For whom is KALMOD beneficial?

KALMOD intervention is beneficial for all individuals with T1 diabetes and for healthcare professionals providing support to those individuals.  The intervention will provide the majority of people presenting to their healthcare professional with access to immediate, tailored, evidence-based self-management support and advice to enhance awareness of the impact of behavior change, improve interactions between individuals and healthcare professionals facilitating co-decision making in healthcare, and improve biomedical and quality of life outcomes. For those at low risk of poor prognosis this may be all that is necessary to improve tailored collaborative support.  The intervention is usable at different levels of interaction, depending on the personal preferences of the individual and will provide personal health systems that increase user awareness and control over own health management. The intervention will facilitate a supportive, patient-centred environment for specific, tailored support for optimal self-management based on the identified needs, beliefs and priorities of the person with diabetes. The model is not confined to diabetes, rather it could be adapted for other long-term health conditions and it would be our intention to evaluate the model more widely with people with IBD and cancer.

Positioning the Project

Mobile technologies are increasingly employed in various walks of life eg exercise, banking, entertainment and health support.  90% of people have access to smartphone technology and many are increasingly using that technology to find new ways to take control of their own health.  Supporting people with chronic conditions poses a significant public health, cost and personal burden.
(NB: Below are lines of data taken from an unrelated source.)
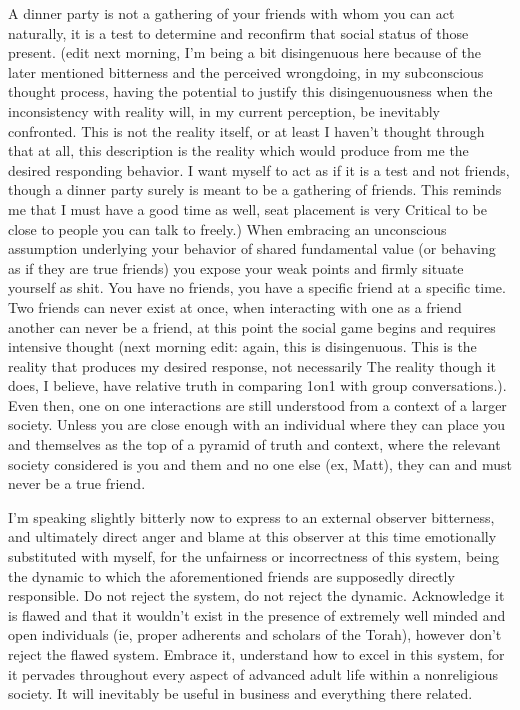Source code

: A dinner party is not a gathering of your friends with whom you can act
naturally, it is a test to determine and reconfirm that social status of
those present. (edit next morning, I'm being a bit disingenuous here
because of the later mentioned bitterness and the perceived wrongdoing,
in my subconscious thought process, having the potential to justify this
disingenuousness when the inconsistency with reality will, in my current
perception, be inevitably confronted. This is not the reality itself, or
at least I haven't thought through that at all, this description is the
reality which would produce from me the desired responding behavior. I
want myself to act as if it is a test and not friends, though a dinner
party surely is meant to be a gathering of friends. This reminds me that
I must have a good time as well, seat placement is very Critical to be
close to people you can talk to freely.) When embracing an unconscious
assumption underlying your behavior of shared fundamental value (or
behaving as if they are true friends) you expose your weak points and
firmly situate yourself as shit. You have no friends, you have a
specific friend at a specific time. Two friends can never exist at once,
when interacting with one as a friend another can never be a friend, at
this point the social game begins and requires intensive thought (next
morning edit: again, this is disingenuous. This is the reality that
produces my desired response, not necessarily The reality though it
does, I believe, have relative truth in comparing 1on1 with group
conversations.). Even then, one on one interactions are still understood
from a context of a larger society. Unless you are close enough with an
individual where they can place you and themselves as the top of a
pyramid of truth and context, where the relevant society considered is
you and them and no one else (ex, Matt), they can and must never be a
true friend.

I'm speaking slightly bitterly now to express to an external observer
bitterness, and ultimately direct anger and blame at this observer at
this time emotionally substituted with myself, for the unfairness or
incorrectness of this system, being the dynamic to which the
aforementioned friends are supposedly directly responsible. Do not
reject the system, do not reject the dynamic. Acknowledge it is flawed
and that it wouldn't exist in the presence of extremely well minded and
open individuals (ie, proper adherents and scholars of the Torah),
however don't reject the flawed system. Embrace it, understand how to
excel in this system, for it pervades throughout every aspect of
advanced adult life within a nonreligious society. It will inevitably be
useful in business and everything there related.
Sub-optimal diabetes control is widespread, with severe consequences both for the individual (long term complications such as retinopathy, neuropathy, micro and macro vascular complications and increased risk of heart attack and stroke) and health systems (additional cost of treating complications, currently 80% of budgets spent on diabetes is spent on treating complications). Despite advances in therapies and healthcare, diabetes prevalence has reached epidemic levels. A paradigm shift away from a purely medical model to a greater emphasis on psychosocial aspects of diabetes has long been advocated. However, little progress has been achieved in supporting optimal diabetes self-management and quality of life. Despite the clinical need for patient-centred services, there remains widespread evidence of poor availability and a lack of training and support for psychosocial care. Helping people with T1 diabetes to understand their personal risk, and the potential benefits of their behavioural actions would facilitate greater self-efficacy, enhanced self-management and improved biomedical and QoL outcomes.